The five-judge bench set aside triple talaq by a 3-2 majority. Justice Rohinton F. Nariman and Justice Uday U. Lalit set it aside, terming it unconstitutional and violative of Article 14, while Justice Kurian Joseph set it aside on the grounds that it is against the teachings of the Quran, according to the Indian Express. Chief Justice J.S. Khehar and Justice Abdul Nazeer backed the triple talaq. “Triple talaq was part of Muslim personal law and hence enjoys the status of fundamental rights,” Justice Khehar said.
The Supreme Court also referred to the abolition of triple talaq in Islamic countries, asking why independent India could not get rid of it.

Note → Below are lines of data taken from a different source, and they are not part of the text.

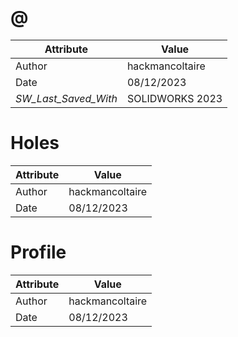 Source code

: # @
| Attribute | Value |
| ---  | ---     |
| Author | hackmancoltaire |
| Date | 08/12/2023 |
| _SW_Last_Saved_With_ | SOLIDWORKS 2023 |
# Holes
| Attribute | Value |
| ---  | ---     |
| Author | hackmancoltaire |
| Date | 08/12/2023 |
# Profile
| Attribute | Value |
| ---  | ---     |
| Author | hackmancoltaire |
| Date | 08/12/2023 |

Justices Nariman and Lalit said that triple talaq was manifestly arbitrary and the 1937 Act, which recognises it, was unconstitutional and struck it down.
Justice Joseph said that triple talaq was against the tenets of the Quran, violated Sharia law and was not an integral part of Islam. He said that the purpose of the Act of 1937 was to declare Shariat the only law governing Muslims – and since the practice was bad in Sharia, it was bad in law. He disagreed with Justice Nariman about Shariat law being in force under the constitution.
Justices Khehar and Nazeer held that triple talaq could not be struck down based on it being in violation of Article 14, 15 and 21 since there is no state action and these articles are sanctions against state action. They said that the practice, which has prevailed for a long time, was integral to Islam in India and part of personal law. They directed the Central government to frame a law on triple talaq and placed an injunction on Muslims from practicing triple talaq for six months.
Also read: Untangling the Debate on Triple Talaq
The bench had on May 18 reserved its verdict after a six-day marathon hearing during summer vacation. During the hearing, the Supreme Court had said that it would not deliberate on the issue of polygamy and would only examine if triple talaq was part of an “enforceable” fundamental right for the religious practice of Muslims.
The bench had heard seven pleas, including five separate petitions filed by Muslim women challenging the prevalence of triple talaq. The petitioners had claimed that triple talaq was unconstitutional.
During the hearing, the court had observed that the practice was the “worst” and “not a desirable” form of dissolution of marriage among Muslims, even though some schools of thought called it “legal”.
Several lawyers, including Ram Jethmalani, had attacked the practice on various constitutional grounds, including the right to equality, and termed it “abhorrent”.
It was argued that triple talaq was a discrimination on the ground of gender and this practice was abhorrent to the tenets of the Quran and no amount of advocacy can save this “sinful” practice that is contrary to constitutional tenets.